The outer contour of the shock wave field intersecting at the focus 2 is indicated by the cone 8. A concretion 102 for example in a kidney 101 of the patient 10, and on which the focus 2 in this case is already directed, is to lie in the section plane 9 acquired by the scanner 3 and lying in the plane of the drawing.
Moreover the holder 4 with the scanner 3 may be turned about the axis of symmetry 6 in the direction of the arrow A, this for example being with an angular range of 90.degree., so that the production of at least two correspondingly angularly displaced sectional pictures is possible. Furthermore the scanner 3 by way of axial movement of the holder 4 relative to the transducer 1 may be adjusted in the direction of the double arrow B, by which means an adaptation of the scanner position to the patient is possible. A further possible position of the holder 4 and of the section plane 9 is shown dashed in FIG. 6.
If the scanner 3 as with the device according to FIG. 6 projects relatively far into the usual sound field geometry of the transducer 1 and thus from the beginning has a correspondingly small distance to the concretion 102, then advantageously a commercially available and thus inexpensive, short focusing scanner may be applied. This advantage in general does not apply to a device according to the type of embodiment shown in FIG. 7, in which the scanner 3 is arranged in or directly bordering the space enclosed by the calotte shape of the transducer 1, and may not be axially adjusted. On the other hand it is advantageous with this embodiment that for the shielding of the scanner and its holder in the centre of the transducer calotte, only a relatively small surface of transducer elements must remain free.
Furthermore also with the device according to FIG. 7, the holder with the scanner 3 in the transducer center is rotatably mounted (arrow A) about the axis of symmetry 6. By way of this, as with the previously described example, the representation of several section planes 9 is possible. Although in FIG. 7 seven various section planes distributed about 360.degree. are drawn in, in practise the representation of for example two section planes displaced by 90.degree. is sufficient and with this an unproblematic location of the concretion is made possible. Furthermore with this device, on the one hand a relatively long focusing B-scanner becomes necessary, but on the other hand, also during the application with shock waves, an ultra-sound control via the scanner is possible since the scanner, after completion of the locating procedure and also during the operation of the transducer 1, may remain in its shown position and continuously produce B-pictures.

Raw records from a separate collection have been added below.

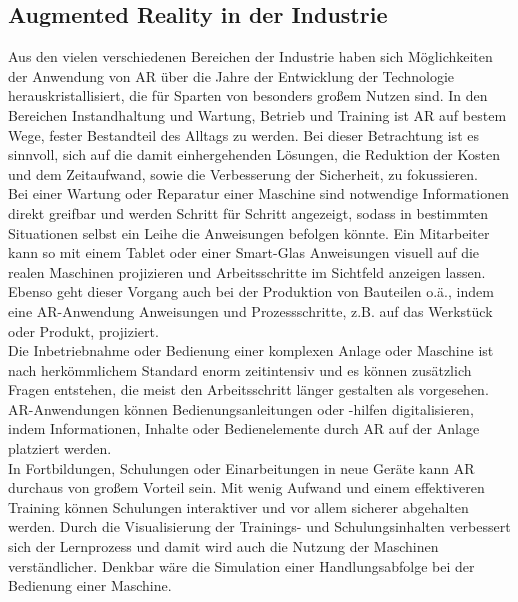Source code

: \subsection{Augmented Reality in der Industrie}
\label{sec:ARIndustrie}
Aus den vielen verschiedenen Bereichen der Industrie haben sich Möglichkeiten der Anwendung von \acl{AR} über die Jahre der Entwicklung der Technologie 
herauskristallisiert, die für Sparten von besonders großem Nutzen sind. \cite{einsatzgebietear.2017a} In den Bereichen 
Instandhaltung und Wartung, Betrieb und Training ist \acl{AR} auf bestem Wege, fester Bestandteil des Alltags zu werden. Bei dieser Betrachtung 
ist es sinnvoll, sich auf die damit einhergehenden Lösungen, die Reduktion der Kosten und dem Zeitaufwand, sowie die Verbesserung 
der Sicherheit, zu fokussieren. \cite{studieptc.2020j} 
\\ 
\linebreak
Bei einer Wartung oder Reparatur einer Maschine sind notwendige Informationen direkt greifbar und werden Schritt für Schritt angezeigt, sodass 
in bestimmten Situationen selbst ein Leihe die Anweisungen befolgen könnte. 
Ein Mitarbeiter kann so mit einem Tablet oder einer Smart-Glas Anweisungen visuell auf die realen Maschinen 
projizieren und Arbeitsschritte im Sichtfeld anzeigen lassen. Ebenso geht dieser Vorgang auch bei der Produktion von Bauteilen o.ä., indem 
eine \acs{AR}-Anwendung Anweisungen und Prozessschritte, z.B. auf das Werkstück oder Produkt, projiziert.
\\ 
Die Inbetriebnahme oder Bedienung einer komplexen Anlage oder Maschine ist nach herkömmlichem Standard enorm zeitintensiv und es können
zusätzlich Fragen entstehen, die meist den Arbeitsschritt länger gestalten als vorgesehen. \acs{AR}-Anwendungen können 
Bedienungsanleitungen oder -hilfen digitalisieren, indem Informationen, Inhalte oder Bedienelemente durch \acl{AR} auf der Anlage platziert werden. 
\\ 
In Fortbildungen, Schulungen oder Einarbeitungen in neue Geräte kann \acs{AR} durchaus von großem Vorteil sein. Mit wenig Aufwand und einem 
effektiveren Training können Schulungen interaktiver und vor allem sicherer abgehalten werden. Durch die Visualisierung der Trainings- und 
Schulungsinhalten verbessert sich der Lernprozess und damit wird auch die Nutzung der Maschinen verständlicher. \cite{einsatzgebietear.2017a} 
Denkbar wäre die Simulation einer Handlungsabfolge bei der Bedienung einer Maschine. 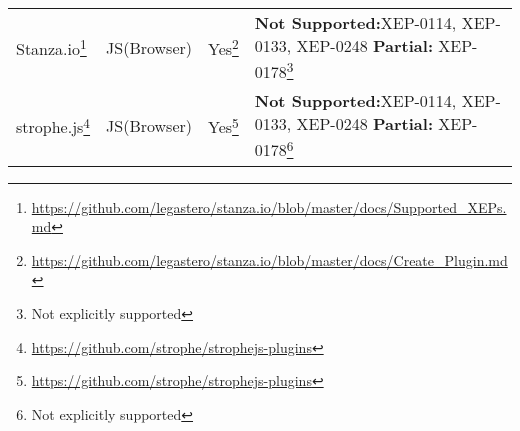 \begin{tabu}{l|l l X}
    Stanza.io\footnote{\url{https://github.com/legastero/stanza.io/blob/master/docs/Supported_XEPs.md}}
    & JS(Browser)
    & Yes\footnote{\url{https://github.com/legastero/stanza.io/blob/master/docs/Create_Plugin.md}}
    & \textbf{Not Supported:}\newline XEP-0114, XEP-0133, XEP-0248\newline
    \textbf{Partial:} XEP-0178\footnote{Not explicitly supported}
    \\

    strophe.js\footnote{\url{https://github.com/strophe/strophejs-plugins}}
    & JS(Browser)
    & Yes\footnote{\url{https://github.com/strophe/strophejs-plugins}}
    & \textbf{Not Supported:}\newline XEP-0114, XEP-0133, XEP-0248\newline
    \textbf{Partial:} XEP-0178\footnote{Not explicitly supported}
\end{tabu}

Moreover both devices according to FIGS. 6 and 7 fulfill the ideal requirements for locating and destroying body concretions, since the transducer 1 and the B-scanner 3 lie on the same axis 6 and since because of this, the same tissue layers are passed through, from the location sound field as well as from the shock wave sound field. Thus it is usually not possible for various interruptions, possibly caused by imaging errors, of the wave fronts of both sound fields to occur.
Ultrasound diagnosis apparatus and therapy apparatus are principally two apparatus applied for various purposes, which should also be operable independently of one another. This means that with a combination envisaged by this invention of such differing apparatus, it is desirable that various ultrasound diagnosis apparatus, in particular any commercially available ultrasound diagnosis apparatus may be coupled in combination with a therapy apparatus for example, without having to carry out complicated and costly adaptations of both these apparatus.